ISO/IEC JTC1/SC34 has published an overview document for the Document Schema Definition Language (DSDL) and has appointed editors for three of the seven major parts which will make up the new International Standard. The Document Schema Definition Language (DSDL) is to be "a multipart International Standard defining a modular set of specifications for describing the document structures, data types, and data relationships in structured information resources. Two kinds of integrated specifications are included: (1) specifications for describing aspects of validity of a document, and (2) rules for combining and packaging a collection of processes applicable to the task of validating a document.
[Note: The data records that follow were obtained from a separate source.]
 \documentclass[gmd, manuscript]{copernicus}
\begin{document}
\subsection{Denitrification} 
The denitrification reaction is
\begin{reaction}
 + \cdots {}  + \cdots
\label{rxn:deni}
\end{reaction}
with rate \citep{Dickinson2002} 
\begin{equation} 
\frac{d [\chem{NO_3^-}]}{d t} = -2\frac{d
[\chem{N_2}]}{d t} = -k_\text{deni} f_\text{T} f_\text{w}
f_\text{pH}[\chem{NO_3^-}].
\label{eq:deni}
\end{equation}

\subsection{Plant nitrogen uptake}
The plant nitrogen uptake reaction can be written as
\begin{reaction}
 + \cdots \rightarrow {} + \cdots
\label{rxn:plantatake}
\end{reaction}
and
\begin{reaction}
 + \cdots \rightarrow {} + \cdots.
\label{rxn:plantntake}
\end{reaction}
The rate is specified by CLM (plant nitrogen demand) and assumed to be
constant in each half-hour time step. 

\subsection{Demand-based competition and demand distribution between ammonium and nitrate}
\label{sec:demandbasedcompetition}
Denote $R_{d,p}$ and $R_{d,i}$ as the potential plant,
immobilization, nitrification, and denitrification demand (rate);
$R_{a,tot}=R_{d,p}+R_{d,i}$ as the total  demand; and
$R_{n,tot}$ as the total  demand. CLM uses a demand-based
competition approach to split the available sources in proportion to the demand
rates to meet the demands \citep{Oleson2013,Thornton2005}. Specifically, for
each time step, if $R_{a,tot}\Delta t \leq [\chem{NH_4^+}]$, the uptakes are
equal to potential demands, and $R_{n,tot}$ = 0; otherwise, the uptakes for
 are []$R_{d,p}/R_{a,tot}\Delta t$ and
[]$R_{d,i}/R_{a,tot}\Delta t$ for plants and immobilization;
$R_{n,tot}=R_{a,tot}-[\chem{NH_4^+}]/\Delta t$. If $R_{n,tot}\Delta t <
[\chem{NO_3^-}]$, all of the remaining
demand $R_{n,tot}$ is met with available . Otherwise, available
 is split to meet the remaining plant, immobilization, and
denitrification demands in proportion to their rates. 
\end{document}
This integration makes DSDL applicable to both business and publishing applications of structured information resources. This applicability reflects the expansion of Extensible Markup Language (XML) applications beyond the publishing environment in which XML and its foundation (Standard Generalized Markup Language, SGML) were first developed." The seven primary parts of the standard are: Part 1 - Framework; Part 2 - Grammar-oriented schema languages; Part 3 - Primitive data type semantics; Part 4 - Path-based integrity constraints; Part 5 - Object-oriented schema languages; Part 6 - Information item manipulation; Part 7 - Namespace-aware processing with DTD syntax.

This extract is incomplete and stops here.